= Beginning of Section =
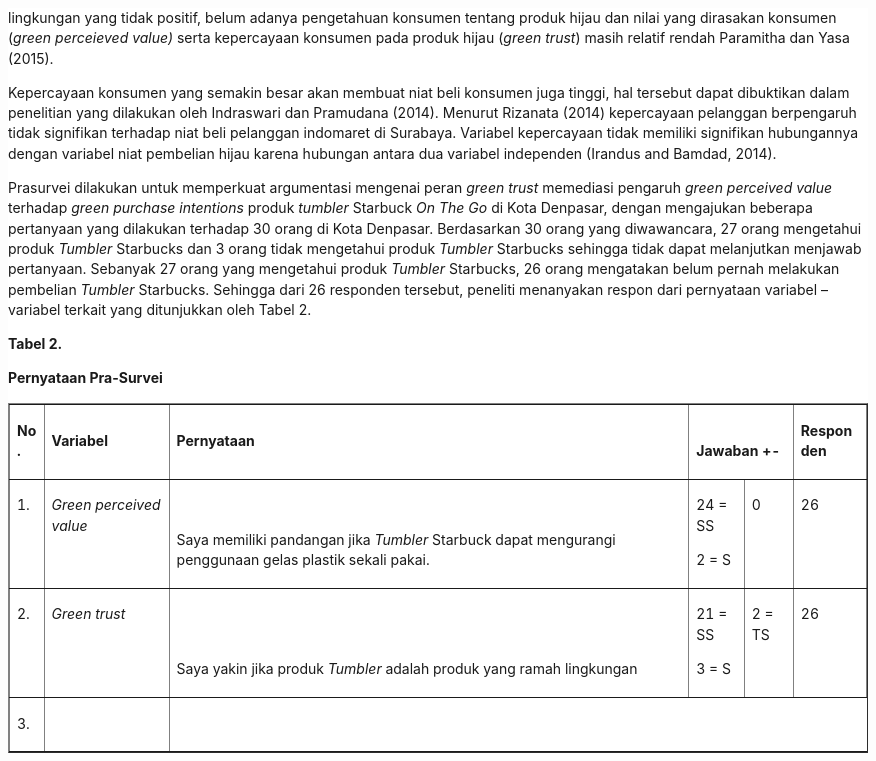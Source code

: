 <p><span class="font3">lingkungan yang tidak positif, belum adanya pengetahuan konsumen tentang produk hijau dan nilai yang dirasakan konsumen (</span><span class="font3" style="font-style:italic;">green perceieved value)</span><span class="font3"> serta kepercayaan konsumen pada produk hijau (</span><span class="font3" style="font-style:italic;">green trust</span><span class="font3">) masih relatif rendah Paramitha dan Yasa (2015).</span></p>
<p><span class="font3">Kepercayaan konsumen yang semakin besar akan membuat niat beli konsumen juga tinggi, hal tersebut dapat dibuktikan dalam penelitian yang dilakukan oleh Indraswari dan Pramudana (2014). Menurut Rizanata (2014) kepercayaan pelanggan berpengaruh tidak signifikan terhadap niat beli pelanggan indomaret di Surabaya. Variabel kepercayaan tidak memiliki signifikan hubungannya dengan variabel niat pembelian hijau karena hubungan antara dua variabel independen (Irandus and Bamdad, 2014).</span></p>
<p><span class="font3">Prasurvei dilakukan untuk memperkuat argumentasi mengenai peran </span><span class="font3" style="font-style:italic;">green trust</span><span class="font3"> memediasi pengaruh </span><span class="font3" style="font-style:italic;">green perceived value</span><span class="font3"> terhadap </span><span class="font3" style="font-style:italic;">green purchase intentions</span><span class="font3"> produk </span><span class="font3" style="font-style:italic;">tumbler</span><span class="font3"> Starbuck </span><span class="font3" style="font-style:italic;">On The Go</span><span class="font3"> di Kota Denpasar, dengan mengajukan beberapa pertanyaan yang dilakukan terhadap 30 orang di Kota Denpasar. Berdasarkan 30 orang yang diwawancara, 27 orang mengetahui produk </span><span class="font3" style="font-style:italic;">Tumbler</span><span class="font3"> Starbucks dan 3 orang tidak mengetahui produk </span><span class="font3" style="font-style:italic;">Tumbler</span><span class="font3"> Starbucks sehingga tidak dapat melanjutkan menjawab pertanyaan. Sebanyak 27 orang yang mengetahui produk </span><span class="font3" style="font-style:italic;">Tumbler</span><span class="font3"> Starbucks, 26 orang mengatakan belum pernah melakukan pembelian </span><span class="font3" style="font-style:italic;">Tumbler</span><span class="font3"> Starbucks. Sehingga dari 26 responden tersebut, peneliti menanyakan respon dari pernyataan variabel – variabel terkait yang ditunjukkan oleh Tabel 2.</span></p>
<p><span class="font3" style="font-weight:bold;">Tabel 2.</span></p>
<p><span class="font3" style="font-weight:bold;">Pernyataan Pra-Survei</span></p>
<table border="1">
<tr><td style="vertical-align:middle;">
<p><span class="font1" style="font-weight:bold;">No.</span></p></td><td style="vertical-align:middle;">
<p><span class="font1" style="font-weight:bold;">Variabel</span></p></td><td style="vertical-align:middle;">
<p><span class="font1" style="font-weight:bold;">Pernyataan</span></p></td><td colspan="2" style="vertical-align:bottom;">
<p><span class="font1" style="font-weight:bold;">Jawaban +-</span></p></td><td style="vertical-align:middle;">
<p><span class="font1" style="font-weight:bold;">Responden</span></p></td></tr>
<tr><td style="vertical-align:top;">
<p><span class="font1">1.</span></p></td><td style="vertical-align:top;">
<p><span class="font1" style="font-style:italic;">Green perceived value</span></p></td><td style="vertical-align:bottom;">
<p><span class="font1">Saya memiliki pandangan jika </span><span class="font1" style="font-style:italic;">Tumbler</span><span class="font1"> Starbuck dapat mengurangi penggunaan gelas plastik sekali pakai.</span></p></td><td style="vertical-align:top;">
<p><span class="font1">24 = SS</span></p>
<p><span class="font1">2 = S</span></p></td><td style="vertical-align:top;">
<p><span class="font1">0</span></p></td><td style="vertical-align:top;">
<p><span class="font1">26</span></p></td></tr>
<tr><td style="vertical-align:top;">
<p><span class="font1">2.</span></p></td><td style="vertical-align:top;">
<p><span class="font1" style="font-style:italic;">Green trust</span></p></td><td style="vertical-align:bottom;">
<p><span class="font1">Saya yakin jika produk </span><span class="font1" style="font-style:italic;">Tumbler</span><span class="font1"> adalah produk yang ramah lingkungan</span></p></td><td style="vertical-align:top;">
<p><span class="font1">21 = SS</span></p>
<p><span class="font1">3 = S</span></p></td><td style="vertical-align:top;">
<p><span class="font1">2 = TS</span></p></td><td style="vertical-align:top;">
<p><span class="font1">26</span></p></td></tr>
<tr><td style="vertical-align:top;">
<p><span class="font1">3.</span></p></td><td style="vertical-align:top;">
= End of Section =
▶ Aim of the task
Please give back an exact copy of the entries above from their first line through the line containing "dan Yasa (2015).</span></p>", leaving the pictures aside.

▶ Exercise result
Source code

: <p><span class="font3">lingkungan yang tidak positif, belum adanya pengetahuan konsumen tentang produk hijau dan nilai yang dirasakan konsumen (</span><span class="font3" style="font-style:italic;">green perceieved value)</span><span class="font3"> serta kepercayaan konsumen pada produk hijau (</span><span class="font3" style="font-style:italic;">green trust</span><span class="font3">) masih relatif rendah Paramitha dan Yasa (2015).</span></p>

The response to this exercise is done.